Scientists have been inquisitive about enormously massive galaxies that were already old and no longer forming new stars in the very early universe, approx. 3 billion years after the Big Bang.
By arraying NASA’s Hubble Space Telescope and Europe’s Herschel Space Observatory, the mystery surrounding the evolution of compact elliptical galaxies, have been solved.
Now new research from the Niels Bohr Institute in Copenhagen, among others, shows that those massive galaxies in the early universe were formed through collisions a few billion years after the Big Bang.
The smallest of these galaxies contain a few million stars, while the largest can contain several hundred billion stars.
The infrared imaging capabilities of the Hubble Space Telescope abetted the astronomers in getting insights and amassing “a representative spectroscopic sampling of ultra-compact, burned-out elliptical galaxies.”
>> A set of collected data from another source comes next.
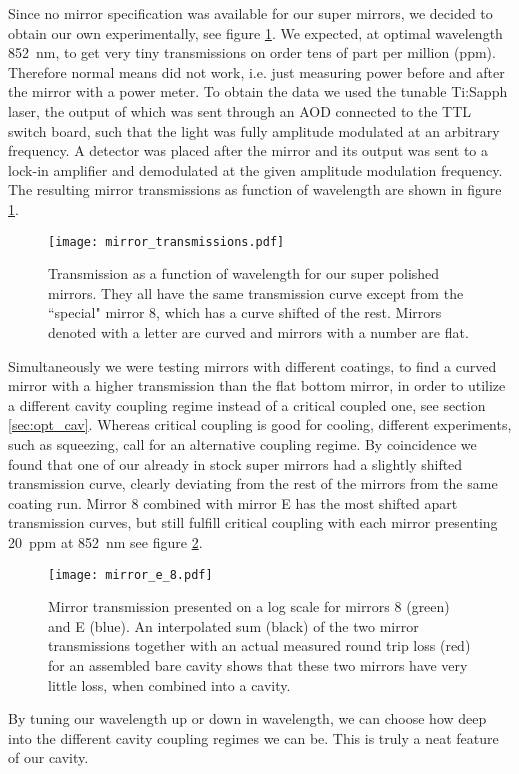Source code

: Since no mirror specification was available for our super mirrors, we decided to obtain our own experimentally, see figure \ref{fig:trans_mirrors}. We expected, at optimal wavelength \SI{852}{\nano\meter}, to get very tiny transmissions on order tens of part per million (ppm). Therefore normal means did not work, i.e. just measuring power before and after the mirror with a power meter. To obtain the data we used the tunable Ti:Sapph laser, the output of which was sent through an AOD connected to the TTL switch board, such that the light was fully amplitude modulated at an arbitrary frequency. A detector was placed after the mirror and its output was sent to a lock-in amplifier and demodulated at the given amplitude modulation frequency. The resulting mirror transmissions as function of wavelength are shown in figure \ref{fig:trans_mirrors}.

\begin{figure}[H]
\centering
\texttt{[image: mirror\_transmissions.pdf]}
\caption{Transmission as a function of wavelength for our super polished mirrors. They all have the same transmission curve except from the ``special" mirror 8, which has a curve shifted of the rest. Mirrors denoted with a letter are curved and mirrors with a number are flat.}
\label{fig:trans_mirrors}
\end{figure}

Simultaneously we were testing mirrors with different coatings, to find a curved mirror with a higher transmission than the flat bottom mirror, in order to utilize a different cavity coupling regime instead of a critical coupled one, see section \ref{sec:opt_cav}. Whereas critical coupling is good for cooling, different experiments, such as squeezing, call for an alternative coupling regime. By coincidence we found that one of our already in stock super mirrors had a slightly shifted transmission curve, clearly deviating from the rest of the mirrors from the same coating run. Mirror 8 combined with mirror E has the most shifted apart transmission curves, but still fulfill critical coupling with each mirror presenting \SI{20}{ppm} at \SI{852}{\nano\meter} see figure \ref{fig:trans_e_8}.


\begin{figure}[H]
\centering
\texttt{[image: mirror\_e\_8.pdf]}
\caption{Mirror transmission presented on a log scale for mirrors 8 (green) and E (blue). An interpolated sum (black) of the two mirror transmissions together with an actual measured round trip loss (red) for an assembled bare cavity shows that these two mirrors have very little loss, when combined into a cavity.}
\label{fig:trans_e_8}
\end{figure}

By tuning our wavelength up or down in wavelength, we can choose how deep into the different cavity coupling regimes we can be. This is truly a neat feature of our cavity.
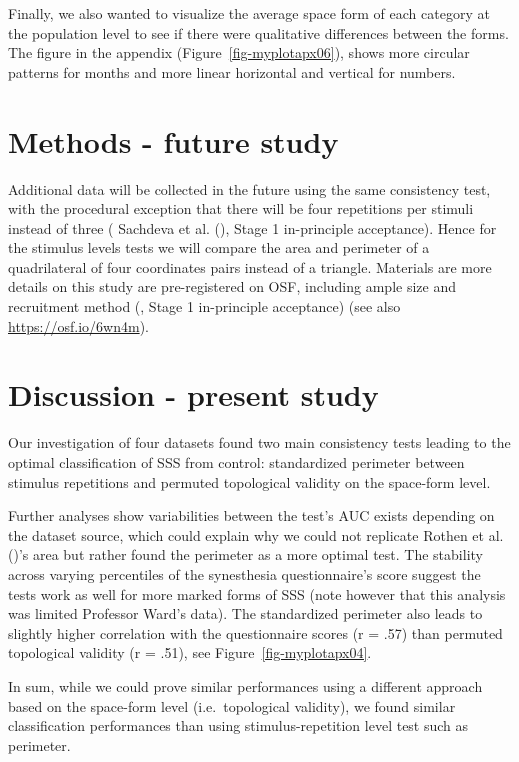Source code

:\documentclass[
  man,
  longtable,
  a4paper,
  nolmodern,
  notxfonts,
  notimes,
  colorlinks=true,linkcolor=blue,citecolor=blue,urlcolor=blue]{apa7}
\begin{document}
Finally, we also wanted to visualize the average space form of each
category at the population level to see if there were qualitative
differences between the forms. The figure in the appendix
(Figure~\ref{fig-myplotapx06}), shows more circular patterns for months
and more linear horizontal and vertical for numbers.

\section{Methods - future study}\label{sec-phase-ii-methods}

Additional data will be collected in the future using the same
consistency test, with the procedural exception that there will be four
repetitions per stimuli instead of three ( Sachdeva et al.
(), Stage 1 in-principle acceptance).
Hence for the stimulus levels tests we will compare the area and
perimeter of a quadrilateral of four coordinates pairs instead of a
triangle. Materials are more details on this study are pre-registered on
OSF, including ample size and recruitment method
(, Stage 1
in-principle acceptance) (see also \url{https://osf.io/6wn4m}).

\section{Discussion - present study}\label{discussion---present-study}

Our investigation of four datasets found two main consistency tests
leading to the optimal classification of SSS from control: standardized
perimeter between stimulus repetitions and permuted topological validity
on the space-form level.

Further analyses show variabilities between the test's AUC exists
depending on the dataset source, which could explain why we could not
replicate Rothen et al. ()'s area but
rather found the perimeter as a more optimal test. The stability across
varying percentiles of the synesthesia questionnaire's score suggest the
tests work as well for more marked forms of SSS (note however that this
analysis was limited Professor Ward's data). The standardized perimeter
also leads to slightly higher correlation with the questionnaire scores
(r = .57) than permuted topological validity (r = .51), see
Figure~\ref{fig-myplotapx04}.

In sum, while we could prove similar performances using a different
approach based on the space-form level (i.e.~topological validity), we
found similar classification performances than using stimulus-repetition
level test such as perimeter.
\end{document}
“We at last show how these compact galaxies can form, how it happened, and when it happened. This basically is the missing piece in the understanding of how the most massive galaxies formed, and how they evolved into the giant ellipticals of today,” said leader of the study Sune Toft of the Dark Cosmology Center at the Niels Bohr Institute.
“This had been a great mystery for many years because just 3 billion years after the big bang we see that half of the most massive galaxies have already completed their star formation.”
Toft advanced a theory that the massive galaxies were formed by the fusion of smaller galaxies. However, that alone does not clarify how they became so massive so fast.
“My theory that it must have been some galaxies with very specific properties that were part of the formation process made me focus on the special SMG galaxies, which are dominated by intense star formation hidden under a thick blanket of dust,” explains Toft.
The new research is a step forward in discovering the foundation process of the immensely massive and dead galaxies in the early universe.
The results are published in the scientific journal, Astrophysical Journal.